### YOUR INSTRUCTIONS
An exact transcription of the listing, without its images, is what the answer must contain.

### INPUT
----

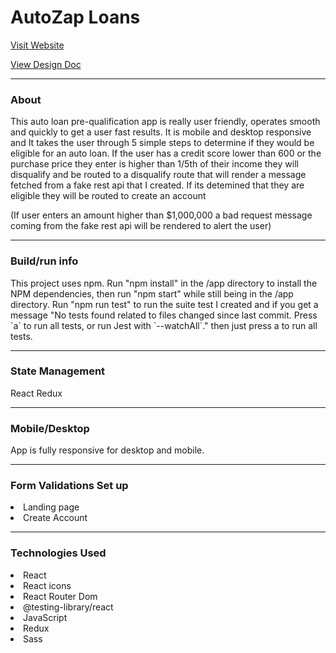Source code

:   <h1>AutoZap Loans <FaCarSide className="car-logo" /></h1>
  <a href="https://auto-zap-loans.netlify.app/">Visit Website</a>
<br/>

<a href="https://docs.google.com/document/d/1glAh1qOnHCs8PfOUA_mKJaqGGo_RCiFAQXZoW6pdyf8/edit?usp=sharing">View Design Doc</a>

  <hr/>
  <h3>About</h3>
  <p>This auto loan pre-qualification app is really user friendly, operates smooth and quickly to get a 
  user fast results. It is mobile and desktop responsive and It takes the user through 5 simple steps to determine if they would be eligible for
  an auto loan. If the user has a credit score lower than 600 or the purchase price they enter
   is higher than 1/5th of their income they will disqualify and be routed to a disqualify route that will render a message fetched from a fake rest api that I created. If its detemined that they
   are eligible they will be routed to create an account</p>
  <P>(If user enters an amount higher than $1,000,000 a bad request message coming from the fake
 rest api will be rendered to alert the user)</p>
   <hr/>
<h3>Build/run info</h3>
<p>This project uses npm. Run "npm install" in the /app directory to install the NPM dependencies, then run "npm start" while still being in the /app directory. Run "npm run test" to run the suite test I created and if you get a message <span style={{fontWeight: "bold"}}>"No tests found related to files changed since last commit. Press `a` to run all tests, or run Jest with `--watchAll`." </span> then just press a to run all tests.</p>
<hr/>
<h3>State Management</h3>
<p>React Redux</p>
<hr/>
<h3>Mobile/Desktop</h3>
<p>App is fully responsive for desktop and mobile.</p>
<hr/>
<h3>Form Validations Set up</h3>
<li>Landing page</li>
<li>Create Account</li>
<hr/>
<h3>Technologies Used</h3>
<li>React</li>
<li>React icons</li>
<li>React Router Dom</li>
<li>@testing-library/react</li>
<li>JavaScript</li>
<li>Redux</li>
<li>Sass</li>
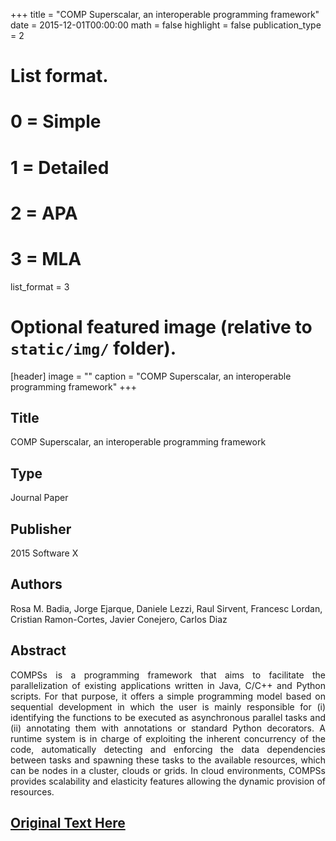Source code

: +++
title = "COMP Superscalar, an interoperable programming framework"
date = 2015-12-01T00:00:00
math = false
highlight = false
publication_type = 2

# List format.
#   0 = Simple
#   1 = Detailed
#   2 = APA
#   3 = MLA
list_format = 3

# Optional featured image (relative to `static/img/` folder).
[header]
image = ""
caption = "COMP Superscalar, an interoperable programming framework"
+++

<h2>Title</h2>
COMP Superscalar, an interoperable programming framework

<h2>Type</h2>
Journal Paper

<h2>Publisher</h2>
2015 Software X

<h2>Authors</h2>
Rosa M. Badia, Jorge Ejarque, Daniele Lezzi, Raul Sirvent, Francesc Lordan, Cristian Ramon-Cortes, Javier Conejero, Carlos Diaz

<h2>Abstract</h2>
<p align="justify">
COMPSs is a programming framework that aims to facilitate the parallelization of existing applications written in Java, C/C++ and Python scripts. For that purpose, it offers a simple programming model based on sequential development in which the user is mainly responsible for (i) identifying the functions to be executed as asynchronous parallel tasks and (ii) annotating them with annotations or standard Python decorators. A runtime system is in charge of exploiting the inherent concurrency of the code, automatically detecting and enforcing the data dependencies between tasks and spawning these tasks to the available resources, which can be nodes in a cluster, clouds or grids. In cloud environments, COMPSs provides scalability and elasticity features allowing the dynamic provision of resources.
</p>

<h2><a href="https://doi.org/10.1016/j.softx.2015.10.004" target="_blank">Original Text Here</a>

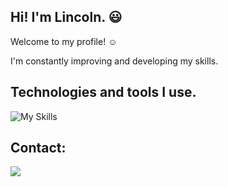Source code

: ## Hi! I'm Lincoln. :smiley:
Welcome to my profile! :relaxed:

I'm constantly improving and developing my skills.


## Technologies and tools I use.
![My Skills](https://skills.thijs.gg/icons?i=cs,dotnet,php,mysql,html,css,js,bootstrap,figma,react)


## Contact:
<div>
<a href="https://www.linkedin.com/in/lincoln-vinícius/">
<img src="https://skillicons.dev/icons?i=linkedin" />
</div>
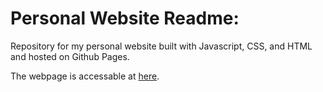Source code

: <h1>Personal Website Readme:</h1>
<p>Repository for my personal website built with Javascript, CSS, and HTML and hosted on Github Pages.</p>
<p>The webpage is accessable at <a href=https://spencerskaggs.github.io/> here</a>. </p>
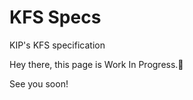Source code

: # KFS Specs
<p color="blue">KIP's KFS specification</p>

<p color="blue">Hey there, this page is Work In Progress.🚧</p>
<p color="blue">See you soon!</p>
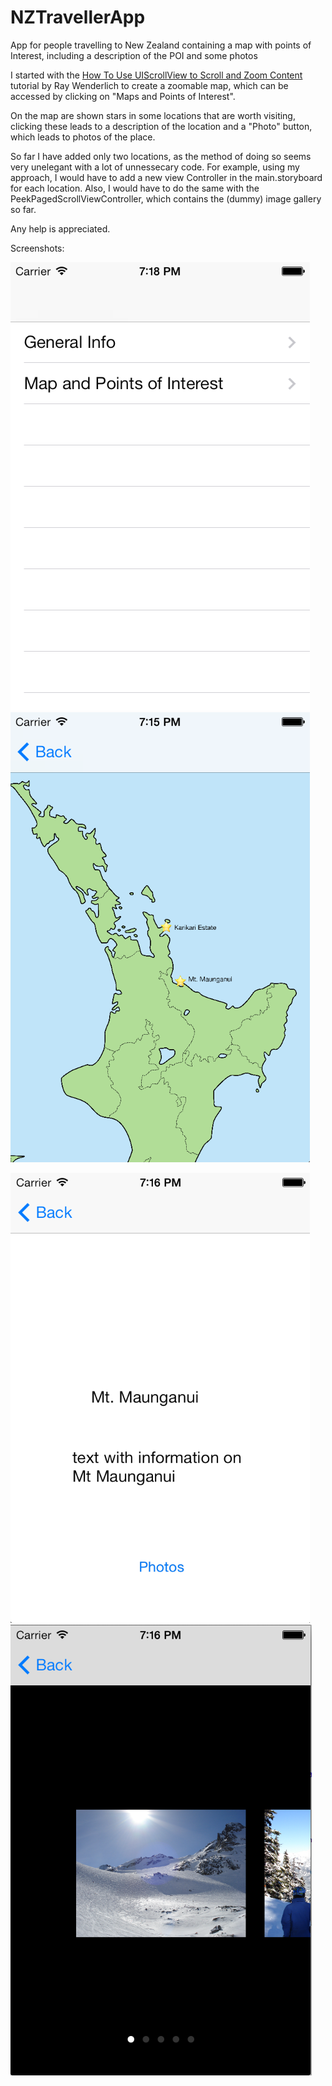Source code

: NZTravellerApp
==============

App for people travelling to New Zealand containing a map with points of Interest, including a description of the POI and some photos


I started with the [How To Use UIScrollView to Scroll and Zoom Content](http://www.raywenderlich.com/10518/) tutorial by Ray Wenderlich to create a zoomable map, which can be accessed by clicking on "Maps and Points of Interest".


On the map are shown stars in some locations that are worth visiting, clicking these leads to a description of the location and a "Photo" button, which leads to photos of the place.

So far I have added only two locations, as the method of doing so seems very unelegant with a lot of unnessecary code.
For example, using my approach, I would have to add a new view Controller in the main.storyboard for each location. Also, I would have to do the same with the PeekPagedScrollViewController, which contains the (dummy) image gallery so far.

Any help is appreciated.

Screenshots:

![First View](screenshots/first.png "First View is a TableView") ![Map](screenshots/map.png "Scrollable Map with clickable Stars")

![Information](screenshots/information.png "Clicking the Star leads to info on POI") ![Photos](screenshots/gallery.png "Photo Gallery")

----

### EXERCISE OUTPUT
Source code

:   <h1>AutoZap Loans <FaCarSide className="car-logo" /></h1>
  <a href="https://auto-zap-loans.netlify.app/">Visit Website</a>
<br/>

<a href="https://docs.google.com/document/d/1glAh1qOnHCs8PfOUA_mKJaqGGo_RCiFAQXZoW6pdyf8/edit?usp=sharing">View Design Doc</a>

  <hr/>
  <h3>About</h3>
  <p>This auto loan pre-qualification app is really user friendly, operates smooth and quickly to get a 
  user fast results. It is mobile and desktop responsive and It takes the user through 5 simple steps to determine if they would be eligible for
  an auto loan. If the user has a credit score lower than 600 or the purchase price they enter
   is higher than 1/5th of their income they will disqualify and be routed to a disqualify route that will render a message fetched from a fake rest api that I created. If its detemined that they
   are eligible they will be routed to create an account</p>
  <P>(If user enters an amount higher than $1,000,000 a bad request message coming from the fake
 rest api will be rendered to alert the user)</p>
   <hr/>
<h3>Build/run info</h3>
<p>This project uses npm. Run "npm install" in the /app directory to install the NPM dependencies, then run "npm start" while still being in the /app directory. Run "npm run test" to run the suite test I created and if you get a message <span style={{fontWeight: "bold"}}>"No tests found related to files changed since last commit. Press `a` to run all tests, or run Jest with `--watchAll`." </span> then just press a to run all tests.</p>
<hr/>
<h3>State Management</h3>
<p>React Redux</p>
<hr/>
<h3>Mobile/Desktop</h3>
<p>App is fully responsive for desktop and mobile.</p>
<hr/>
<h3>Form Validations Set up</h3>
<li>Landing page</li>
<li>Create Account</li>
<hr/>
<h3>Technologies Used</h3>
<li>React</li>
<li>React icons</li>
<li>React Router Dom</li>
<li>@testing-library/react</li>
<li>JavaScript</li>
<li>Redux</li>
<li>Sass</li>
Source code

: +++
title = "COMP Superscalar, an interoperable programming framework"
date = 2015-12-01T00:00:00
math = false
highlight = false
publication_type = 2

# List format.
#   0 = Simple
#   1 = Detailed
#   2 = APA
#   3 = MLA
list_format = 3

# Optional featured image (relative to `static/img/` folder).
[header]
image = ""
caption = "COMP Superscalar, an interoperable programming framework"
+++

<h2>Title</h2>
COMP Superscalar, an interoperable programming framework

<h2>Type</h2>
Journal Paper

<h2>Publisher</h2>
2015 Software X

<h2>Authors</h2>
Rosa M. Badia, Jorge Ejarque, Daniele Lezzi, Raul Sirvent, Francesc Lordan, Cristian Ramon-Cortes, Javier Conejero, Carlos Diaz

<h2>Abstract</h2>
<p align="justify">
COMPSs is a programming framework that aims to facilitate the parallelization of existing applications written in Java, C/C++ and Python scripts. For that purpose, it offers a simple programming model based on sequential development in which the user is mainly responsible for (i) identifying the functions to be executed as asynchronous parallel tasks and (ii) annotating them with annotations or standard Python decorators. A runtime system is in charge of exploiting the inherent concurrency of the code, automatically detecting and enforcing the data dependencies between tasks and spawning these tasks to the available resources, which can be nodes in a cluster, clouds or grids. In cloud environments, COMPSs provides scalability and elasticity features allowing the dynamic provision of resources.
</p>

<h2><a href="https://doi.org/10.1016/j.softx.2015.10.004" target="_blank">Original Text Here</a>

Source code

: ## Hi! I'm Lincoln. :smiley:
Welcome to my profile! :relaxed:

I'm constantly improving and developing my skills.


## Technologies and tools I use.
![My Skills](https://skills.thijs.gg/icons?i=cs,dotnet,php,mysql,html,css,js,bootstrap,figma,react)


## Contact:
<div>
<a href="https://www.linkedin.com/in/lincoln-vinícius/">
<img src="https://skillicons.dev/icons?i=linkedin" />
</div>
Source code

: <h1>Personal Website Readme:</h1>
<p>Repository for my personal website built with Javascript, CSS, and HTML and hosted on Github Pages.</p>
<p>The webpage is accessable at <a href=https://spencerskaggs.github.io/> here</a>. </p>
Source code

: # KFS Specs
<p color="blue">KIP's KFS specification</p>

<p color="blue">Hey there, this page is Work In Progress.🚧</p>
<p color="blue">See you soon!</p>
Source code

: NZTravellerApp
==============

App for people travelling to New Zealand containing a map with points of Interest, including a description of the POI and some photos


I started with the [How To Use UIScrollView to Scroll and Zoom Content](http://www.raywenderlich.com/10518/) tutorial by Ray Wenderlich to create a zoomable map, which can be accessed by clicking on "Maps and Points of Interest".


On the map are shown stars in some locations that are worth visiting, clicking these leads to a description of the location and a "Photo" button, which leads to photos of the place.

So far I have added only two locations, as the method of doing so seems very unelegant with a lot of unnessecary code.
For example, using my approach, I would have to add a new view Controller in the main.storyboard for each location. Also, I would have to do the same with the PeekPagedScrollViewController, which contains the (dummy) image gallery so far.

Any help is appreciated.

Screenshots:

![First View](screenshots/first.png "First View is a TableView") ![Map](screenshots/map.png "Scrollable Map with clickable Stars")

![Information](screenshots/information.png "Clicking the Star leads to info on POI") ![Photos](screenshots/gallery.png "Photo Gallery")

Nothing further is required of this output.